Timely, useful, sustainable feedback
We have been trying to develop ways of giving feedback to students that is timely, and which aids students’ progression, but (perhaps most importantly) is sustainable in the longterm for a fulltime teacher. In their guidance paper on marking and feedback, the ASCL reminds us that time is a teacher’s most precious commodity, and that the purpose of feedback is to improve student learning; marking is not for parents.
We developed feedback ideas at Journal Club last year (here and here) and a focus group discussed feedback ideas at the end of last year. At the moment, a group of teachers are gathering together practical ideas for colleagues to try as part of our new CPD programme.
Mock exam- heavy marking load!
I gave my triple science group two mocks in the summer. I didn’t think they took their first one seriously enough, and I wanted to give them the chance to take the “actual paper” that their friends took (on the non-linear course) almost in parallel with them.
However, this meant I had set myself up for a great deal of extra marking and feedback. This is the method I used to help them learn from their mocks, and progress. It’s based on the style of feedback I have been using in KS5 tests. It includes draws on ideas such as those explained here (from Toby French), here (by Jo Facer) and here (by Mrs Humanities). This recent post by Ben Newmark is a really good summary of these kinds of ideas.
Mistakes, improvement points, misconceptions
As I went through and marked students’ papers, I made notes of common mistakes, points for improvement, and misconceptions. I noted these on a blank copy of the exam paper, and gave each note a numerical code:
As I marked students’ individual papers, I made a note of any marks they’d gained/ lost as usual, but then made a note of any key feedback points using a numerical code in the margin, as described here.
This didn’t preclude the option of adding specific comments to students’ papers, when necessary.

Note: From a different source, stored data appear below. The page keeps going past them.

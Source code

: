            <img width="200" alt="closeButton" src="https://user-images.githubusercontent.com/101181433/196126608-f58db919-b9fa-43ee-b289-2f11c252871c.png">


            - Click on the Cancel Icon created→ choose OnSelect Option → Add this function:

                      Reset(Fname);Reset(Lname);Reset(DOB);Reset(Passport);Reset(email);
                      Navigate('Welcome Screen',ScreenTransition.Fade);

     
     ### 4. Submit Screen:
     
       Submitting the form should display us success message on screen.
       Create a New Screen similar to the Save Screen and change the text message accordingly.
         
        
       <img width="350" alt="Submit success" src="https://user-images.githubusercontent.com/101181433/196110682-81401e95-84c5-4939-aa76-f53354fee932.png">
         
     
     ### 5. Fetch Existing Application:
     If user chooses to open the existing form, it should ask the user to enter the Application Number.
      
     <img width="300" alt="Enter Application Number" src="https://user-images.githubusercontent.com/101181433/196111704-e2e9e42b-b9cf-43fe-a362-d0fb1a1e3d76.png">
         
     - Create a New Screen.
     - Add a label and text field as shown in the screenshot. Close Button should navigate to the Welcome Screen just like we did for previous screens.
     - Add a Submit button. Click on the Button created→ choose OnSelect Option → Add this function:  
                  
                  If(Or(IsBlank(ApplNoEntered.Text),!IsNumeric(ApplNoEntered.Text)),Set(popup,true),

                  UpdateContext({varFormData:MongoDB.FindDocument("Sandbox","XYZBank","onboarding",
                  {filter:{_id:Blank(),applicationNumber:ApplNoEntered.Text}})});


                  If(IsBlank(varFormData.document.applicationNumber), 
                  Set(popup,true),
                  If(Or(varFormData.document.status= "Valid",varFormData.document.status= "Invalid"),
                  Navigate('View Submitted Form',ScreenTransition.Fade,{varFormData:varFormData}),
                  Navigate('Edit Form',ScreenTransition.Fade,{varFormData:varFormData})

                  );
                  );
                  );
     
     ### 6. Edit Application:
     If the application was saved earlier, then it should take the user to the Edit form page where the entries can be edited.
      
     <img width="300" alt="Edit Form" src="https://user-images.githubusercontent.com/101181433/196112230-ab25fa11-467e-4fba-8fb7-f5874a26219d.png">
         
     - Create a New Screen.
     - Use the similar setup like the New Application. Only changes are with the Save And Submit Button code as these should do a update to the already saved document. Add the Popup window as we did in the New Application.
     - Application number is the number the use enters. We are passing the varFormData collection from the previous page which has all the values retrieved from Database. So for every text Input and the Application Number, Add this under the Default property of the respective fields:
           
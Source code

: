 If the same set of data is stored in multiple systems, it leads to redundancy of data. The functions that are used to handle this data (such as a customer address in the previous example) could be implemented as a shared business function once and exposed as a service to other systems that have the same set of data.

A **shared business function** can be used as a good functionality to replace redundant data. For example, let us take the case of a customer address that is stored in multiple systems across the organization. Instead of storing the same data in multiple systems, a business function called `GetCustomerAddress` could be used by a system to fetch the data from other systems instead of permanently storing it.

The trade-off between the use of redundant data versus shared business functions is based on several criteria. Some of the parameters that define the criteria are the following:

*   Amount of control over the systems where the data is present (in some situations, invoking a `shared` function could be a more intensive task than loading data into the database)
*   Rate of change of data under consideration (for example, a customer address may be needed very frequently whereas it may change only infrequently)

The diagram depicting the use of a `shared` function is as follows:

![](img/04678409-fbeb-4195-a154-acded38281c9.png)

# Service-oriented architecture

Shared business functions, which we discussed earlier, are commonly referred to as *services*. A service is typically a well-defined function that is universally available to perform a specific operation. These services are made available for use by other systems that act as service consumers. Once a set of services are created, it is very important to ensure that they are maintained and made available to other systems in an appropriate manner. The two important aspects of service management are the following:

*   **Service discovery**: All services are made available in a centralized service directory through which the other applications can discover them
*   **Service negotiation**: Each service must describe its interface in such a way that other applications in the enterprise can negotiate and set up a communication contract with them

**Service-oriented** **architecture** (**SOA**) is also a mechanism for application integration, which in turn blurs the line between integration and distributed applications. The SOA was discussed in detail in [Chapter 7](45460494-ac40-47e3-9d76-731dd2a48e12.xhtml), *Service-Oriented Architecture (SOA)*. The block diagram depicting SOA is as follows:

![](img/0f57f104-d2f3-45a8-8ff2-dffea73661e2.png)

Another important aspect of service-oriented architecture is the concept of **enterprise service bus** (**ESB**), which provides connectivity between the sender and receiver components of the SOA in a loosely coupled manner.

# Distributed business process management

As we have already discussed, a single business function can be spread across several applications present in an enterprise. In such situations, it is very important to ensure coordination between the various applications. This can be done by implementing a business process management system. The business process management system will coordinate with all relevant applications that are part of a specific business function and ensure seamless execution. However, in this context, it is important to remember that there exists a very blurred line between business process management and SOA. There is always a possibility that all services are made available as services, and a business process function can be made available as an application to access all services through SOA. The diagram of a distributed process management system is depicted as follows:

I find one of the simplest (and possibly most effective) ways of giving feedback is to just talk to pupils as I give their papers back. The advantage of this relatively pain-free approach was that I had marked the papers the day before I gave them back, and could usually remember enough to give them an overall comment. I set the class a task to get on with and gave out the papers.
“That was a really strong paper, well done! Your use of scientific language was particularly good this time.”
“You gave one of the best answers to the 6-mark questions because you thought about the impact each gas has on the atmosphere.”
“What happened? You really struggled with the hydrocarbons question?” (the advantage of asking this in person was that the student could reply to my question, and I could help them there and then!)
Whole class feedback
After pupils had read through their paper, and discussed their answers with their friends, I went through the paper question by question, focussing on key points. Every time one of these points related to a particular marking code, I flagged this up to students. They then made a note of the things I’d said in their books.
What I find particularly interesting about this is that students have taken onboard my feedback, as I went through the paper, and put it into their own words. Sometimes they do have a slightly different take on things.
Point 1: the first student just points out that they missed out a question, whereas the second student writes an actual instruction: “check that you answer every Q”.
In this particular exam, there were two questions that were answered pretty badly across the board so, in addition to individual tasks based on their individual feedback/ codes, the whole class re-drafted these questions for homework (using some pointers from the lesson, and a structured sheet).